Adventures In Machine Learning 1
Classification of Supernovae with Neural Networks
In this post I apply a Neural Network classification algorithm to a sample from a data challenge on classification, which consists of a simulated dataset of Supernovae.
There are several papers in the literature using that dataset, like this one or this one.
The full dataset can be downloaded here, and contains over 20 thousand simulated SN observed in 4 filters (g, r, i, z).
As often the case in machine learning, the data require some massaging. For each SN there are observations in multiple filters at different epochs. I interpolated these light curves on a regular time grid for each filter and then performed a continuous wavelet transform on each interpolation. The coefficients of the wavelet transform for all the filters are the features that I am going to use for the NN.
Also, in this exercise I only try to classify the SN in the three major classes: I(a), II and Ibc. I neglect the subclasses.
I will write in another post the details of the data preparation, but for the moment, I am going to use a HDF5 file which contains the dataset already prepared.
First, let’s import the packages we need:
# These settings control the level of multithreading for some operations.

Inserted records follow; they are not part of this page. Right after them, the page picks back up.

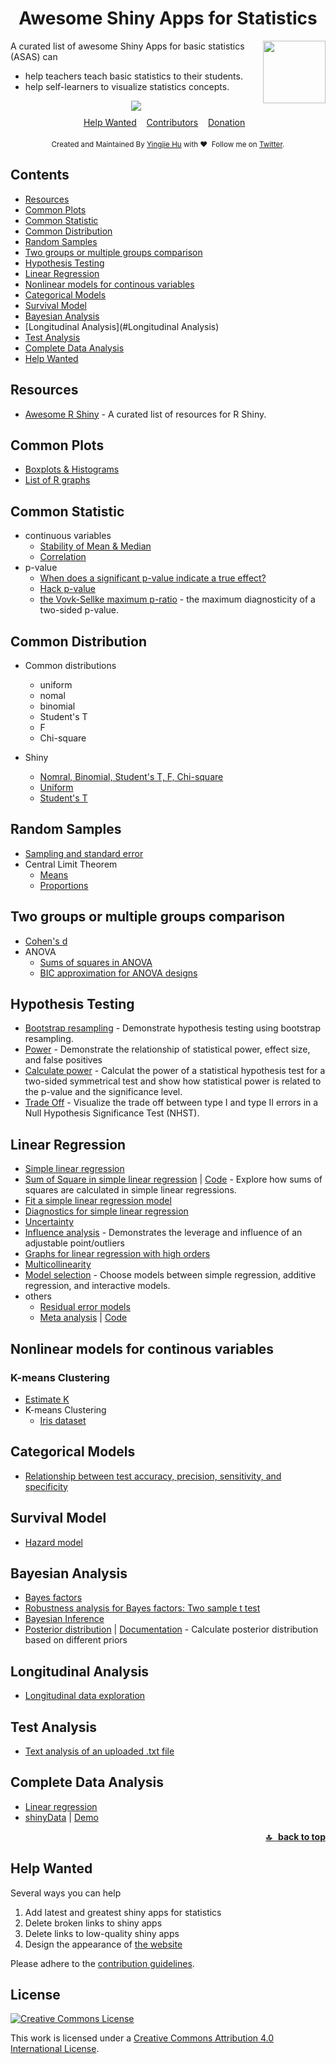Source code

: <h1 align="center">Awesome Shiny Apps for Statistics</h1>

<div style="text-align: right;"> <a href = "https://www.rstudio.com"><img src="https://www.rstudio.com/wp-content/uploads/2014/04/shiny.png" align="right" width="100"></a></div>


<p id="intro">A curated list of awesome Shiny Apps for basic statistics (ASAS) can </p>

* help teachers teach basic statistics to their students.
* help self-learners to visualize statistics concepts.

<div align="center" style="padding-bottom:10px"> <a href="https://travis-ci.org/huyingjie/Awesome-shiny-apps-for-basic-statistics"><img src="https://travis-ci.org/huyingjie/Awesome-shiny-apps-for-statistics.svg?branch=master"></a> </div>

<div align="center">
	<a href="#Help-Wanted">Help Wanted</a>&nbsp;&nbsp;&nbsp;
	<a href="https://github.com/huyingjie/Awesome-shiny-apps-for-basic-statistics/graphs/contributors">Contributors</a>&nbsp;&nbsp;&nbsp;
	<a href="https://www.patreon.com/yingjiehu" target="_blank">Donation</a>&nbsp;&nbsp;&nbsp;
</div>


<div align="center" style="padding-top:20px">
	<sub>Created and Maintained By <a href="http:yingjiehu.com" target="_blank">Yingjie Hu</a> with ❤️ &nbsp;Follow me on <a href="https://twitter.com/yingjieYJH" target="_blank">Twitter</a>.</sub>
</div>


<a id="table-of-contents"></a>

## Contents
* [Resources](#Resources)
* [Common Plots](#Common-plots)
* [Common Statistic](#Common-Statistic)
* [Common Distribution](#Common-Distribution)
* [Random Samples](#Random-Samples)
* [Two groups or multiple groups comparison](#Two-groups-or-multiple-groups-comparison)
* [Hypothesis Testing](#Hypothesis-Testing)
* [Linear Regression](#Linear-Regression)
* [Nonlinear models for continous variables](#Nonlinear-models-for-continous-variables)
* [Categorical Models](#Categorical-Models)
* [Survival Model](#Survival-Model)
* [Bayesian Analysis](#Bayesian-Analysis)
* [Longitudinal Analysis](#Longitudinal Analysis)
* [Test Analysis](#Test-Analysis)
* [Complete Data Analysis](#Complete-Data-Analysis)
* [Help Wanted](#Help-Wanted)

<a id="Resources"></a>
## Resources
 * [Awesome R Shiny](https://github.com/grabear/awesome-rshiny) - A curated list of resources for R Shiny.

<a id="Common-plots"></a>
## Common Plots 
* [Boxplots & Histograms](https://gallery.shinyapps.io/boxplot/)
* [List of R graphs](http://shinyapps.stat.ubc.ca/r-graph-catalog/)

<a id="Common-Statistic"></a>
## Common Statistic
* continuous variables
	* [Stability of Mean & Median](http://shinyapps.org/showapp.php?app=http://lmpp10e-mucesm.srv.mwn.de:3838/felix/TK/1&by=Tobias%20K%C3%A4chele&title=Robustness%20of%20Mean%20and%20Median&shorttitle=Robustness%20of%20Mean%20and%20Median)
	* [Correlation](https://gallery.shinyapps.io/correlation_game/)
* p-value
	* [When does a significant p-value indicate a true effect?](http://shinyapps.org/showapp.php?app=http://lmpp10e-mucesm.srv.mwn.de:3838/felix/PPV&by=Michael%20Zehetleitner%20and%20Felix%20Sch%C3%B6nbrodt&title=When%20does%20a%20significant%20p-value%20indicate%20a%20true%20effect?&shorttitle=When%20does%20a%20significant%20p-value%20indicate%20a%20true%20effect?)
	* [Hack p-value](http://shinyapps.org/apps/p-hacker/)
	* [the Vovk-Sellke maximum p-ratio](http://www.shinyapps.org/apps/vs-mpr/) -  the maximum diagnosticity of a two-sided p-value.

<a id="Common-Distribution"></a>
## Common Distribution
* Common distributions
	* uniform
	* nomal
	* binomial
	* Student's T
	* F
	* Chi-square
* Shiny
	
	* [Nomral, Binomial, Student's T, F, Chi-square](https://gallery.shinyapps.io/dist_calc/)
	* [Uniform](https://shiny.rstudio.com/gallery/single-file-shiny-app.html)
	* [Student's T](https://gallery.shinyapps.io/tdist/)

<a id="Random-Samples"></a>
## Random Samples
* [Sampling and standard error](https://gallery.shinyapps.io/sampling_and_stderr/)
* Central Limit Theorem
	* [Means](https://gallery.shinyapps.io/CLT_mean/)
	* [Proportions](https://gallery.shinyapps.io/CLT_prop/)

<a id="Two-groups-or-multiple-groups-comparison"></a>
## Two groups or multiple groups comparison
* [Cohen's d](http://shinyapps.org/showapp.php?app=http://lmpp10e-mucesm.srv.mwn.de:3838/felix/lakens_pcurve/&by=Daniel%20Lakens&title=P-value%20distribution%20and%20power%20curves%20for%20an%20independent%20two-tailed%20t-test&shorttitle=P-value%20distribution%20and%20power%20curves) 
* ANOVA
	* [Sums of squares in ANOVA](https://gallery.shinyapps.io/anova_shiny_rstudio/)
	* [BIC approximation for ANOVA designs](http://shinyapps.org/showapp.php?app=https://chsquare.shinyapps.io/BICapproxApp/&by=Christoph%20Huber-Huber&title=BIC%20approximation%20for%20ANOVA%20designs&shorttitle=BIC%20approximation%20for%20ANOVA%20designs)

<a id="Hypothesis-Testing"></a>
## Hypothesis Testing
* [Bootstrap resampling](http://rosetta.ahmedmoustafa.io/bootstrap/) - Demonstrate hypothesis testing using bootstrap resampling.
* [Power](https://liberos.shinyapps.io/power/) - Demonstrate the relationship of statistical power, effect size, and false positives
* [Calculate power](http://www.statstudio.net/free-tools/power-analysis/) - Calculat the power of a statistical hypothesis test for a two-sided symmetrical test and show how statistical power is related to the p-value and the significance level.
* [Trade Off](https://casertamarco.shinyapps.io/power/) - Visualize the trade off between type I and type II errors in a Null Hypothesis Significance Test (NHST). 

<a id="Linear-Regression"></a>		
## Linear Regression
* [Simple linear regression](https://gallery.shinyapps.io/simple_regression/)
* [Sum of Square in simple linear regression](https://paternogbc.shinyapps.io/SS_regression/) | [Code](https://github.com/paternogbc/SSregression) - Explore how sums of squares are calculated in simple linear regressions.
* [Fit a simple linear regression model](http://shinyapps.org/showapp.php?app=http://lmpp10e-mucesm.srv.mwn.de:3838/felix/lmfit&by=Felix%20Sch%C3%B6nbrodt&title=Find-a-fit!&shorttitle=Find-a-fit!)
* [Diagnostics for simple linear regression](https://gallery.shinyapps.io/slr_diag/)
* [Uncertainty](https://gallery.shinyapps.io/regression_bootstrap/)
* [Influence analysis](https://omaymas.shinyapps.io/Influence_Analysis/) - Demonstrates the leverage and influence of an adjustable point/outliers
* [Graphs for linear regression with high orders](http://shinyapps.org/showapp.php?app=http://lmpp10e-mucesm.srv.mwn.de:3838/felix/polySurface&by=Felix%20Sch%C3%B6nbrodt&title=Polynomial%20Surface%20Explorer&shorttitle=Polynomial%20Surface%20Explorer)
* [Multicollinearity](https://gallery.shinyapps.io/collinearity/)
* [Model selection](https://gallery.shinyapps.io/multi_regression/) - Choose models between simple regression, additive regression, and interactive models.
* others
	* [Residual error models](http://model.webpopix.org/model/individual/residualError.html)
	* [Meta analysis](http://kylehamilton.net/shiny/MAVIS/) | [Code](https://github.com/kylehamilton/MAVIS)

<a id="Nonlinear-models-for-continous-variables"></a>
## Nonlinear models for continous variables

### K-means Clustering
* [Estimate K](https://gallery.shinyapps.io/kcompshiny/)
* K-means Clustering
	* [Iris dataset](https://shiny.rstudio.com/gallery/kmeans-example.html)

<a id="Categorical-Models"></a>
## Categorical Models
* [Relationship between test accuracy, precision, sensitivity, and specificity](https://www.showmeshiny.com/predictive-value/)

<a id="Survival-Model"></a>
## Survival Model
* [Hazard model](http://shiny.webpopix.org/survival/hazard1/)

<a id="Bayesian-Analysis"></a>
## Bayesian Analysis
* [Bayes factors](http://lmpp10e-mucesm.srv.mwn.de:3838/felix/feel_BF2/)
* [Robustness analysis for Bayes factors: Two sample t test](http://shinyapps.org/showapp.php?app=http://lmpp10e-mucesm.srv.mwn.de:3838/felix/BF_robustness&by=Felix%20Sch%C3%B6nbrodt&title=Bayes%20factor%20robustness&shorttitle=Bayes%20factor%20robustness)
* [Bayesian Inference](http://lmpp10e-mucesm.srv.mwn.de:3838/felix/BayesLessons/BayesianLesson1.Rmd)
* [Posterior distribution](https://ahalterman.shinyapps.io/BayesCalculator/) | [Documentation](https://andrewhalterman.com/2014/04/02/good-judgement-project-and-bayes/) - Calculate posterior distribution based on different priors

<a id="Longitudinal Analysis"></a>
## Longitudinal Analysis
* [Longitudinal data exploration](http://slider.parisgeo.cnrs.fr/)

<a id="Test-Analysis"></a>
## Test Analysis
* [Text analysis of an uploaded .txt file](https://www.showmeshiny.com/text-analysis/)

<a id="Complete-Data-Analysis"></a>
## Complete Data Analysis
* [Linear regression](http://www.intro-stats.com/)
* [shinyData](https://github.com/yindeng/shinyData) | [Demo](https://roose.shinyapps.io/shinyData/)

**<div align="right"><a href="#table-of-contents">🔝 &nbsp; back to top</a></div>**

<a id="Help-Wanted"></a>
## Help Wanted

Several ways you can help

1. Add latest and greatest shiny apps for statistics
2. Delete broken links to shiny apps
3. Delete links to low-quality shiny apps
4. Design the appearance of [the website](http://asas.yingjiehu.com)

Please adhere to the [contribution guidelines](https://github.com/huyingjie/Awesome-shiny-apps-for-statistics/blob/master/CONTRIBUTING.md).

## License

[![Creative Commons License](http://i.creativecommons.org/l/by/4.0/88x31.png)](http://creativecommons.org/licenses/by/4.0/)

This work is licensed under a [Creative Commons Attribution 4.0 International License](http://creativecommons.org/licenses/by/4.0/).

[OSS Icon]: https://cdn.rawgit.com/Awesome-Windows/Awesome/master/media/OSS.svg
[Freeware Icon]: https://cdn.rawgit.com/Awesome-Windows/Awesome/master/media/free.svg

# I am working on a 8 core laptop, so I use the following (adjust if needed)
import os
os.environ['OMP_NUM_THREADS'] = "8"
os.environ['MKL_NUM_THREADS'] = "8"
import pandas as pd
import numpy as np
import sklearn
from sklearn import model_selection
from sklearn import preprocessing
from sklearn import decomposition
import re
import matplotlib.pyplot as plt
%matplotlib notebook
Read data
We read the DataFrame which contains the dataset that we will use for training and cross-validation. The HDF5 file can be downloaded from here.

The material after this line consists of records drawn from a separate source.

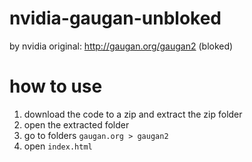 # nvidia-gaugan-unbloked
by nvidia original: http://gaugan.org/gaugan2 (bloked)
# how to use
1. download the code to a zip and extract the zip folder
2. open the extracted folder
3. go to folders `gaugan.org > gaugan2`
4. open `index.html`
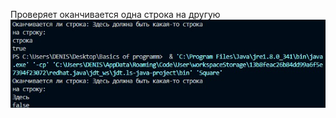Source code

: Проверяет оканчивается одна строка на другую
![Screenshot](https://github.com/BreadGitHub/University/blob/main/TaskU/Java/Stsdmchv/art/Task9.jpg)
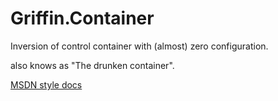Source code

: Griffin.Container
=================

Inversion of control container with (almost) zero configuration.

also knows as "The drunken container".

[MSDN style docs](http://griffinframework.net/docs/container/)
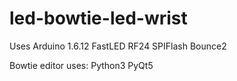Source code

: # led-bowtie-led-wrist

Uses Arduino 1.6.12
  FastLED
  RF24
  SPIFlash
  Bounce2

Bowtie editor uses:
	Python3
	PyQt5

# Let's read back the dataframe prepared during the data preparation stage
with pd.HDFStore("store.h5") as store:
df = store['df']
# Keep only the coefficients of the wavelet transform and the sn type
def filter_function(col_name):
# The columns with the wavelet coefficients are called
# z[filter]_[number], so zg_0 is the first coefficient of
# the wavelet transform for the g filter
if re.match("z[a-z]_", col_name):
return True
# Let's also keep the sn type
if col_name=="sntype":
return True
# Apply the filter function to the column names
columns_to_keep = filter(filter_function,
df.columns.values)
# Select the columns to keep
df = df[columns_to_keep]
print("%i entries, %i features each" % (df.shape[0], df.shape[1]))
20929 entries, 2561 features each
Let’s get the variable to be predicted (the SN type):
# This pops (i.e., extract) the column "sntype" from the dataframe
Y = df.pop("sntype").values
Dimensionality reduction
We have 2560 features in our dataset (plus the SN type), which are way too many. We can apply a classic dimensionality reduction technique, the Principal Component Analysis.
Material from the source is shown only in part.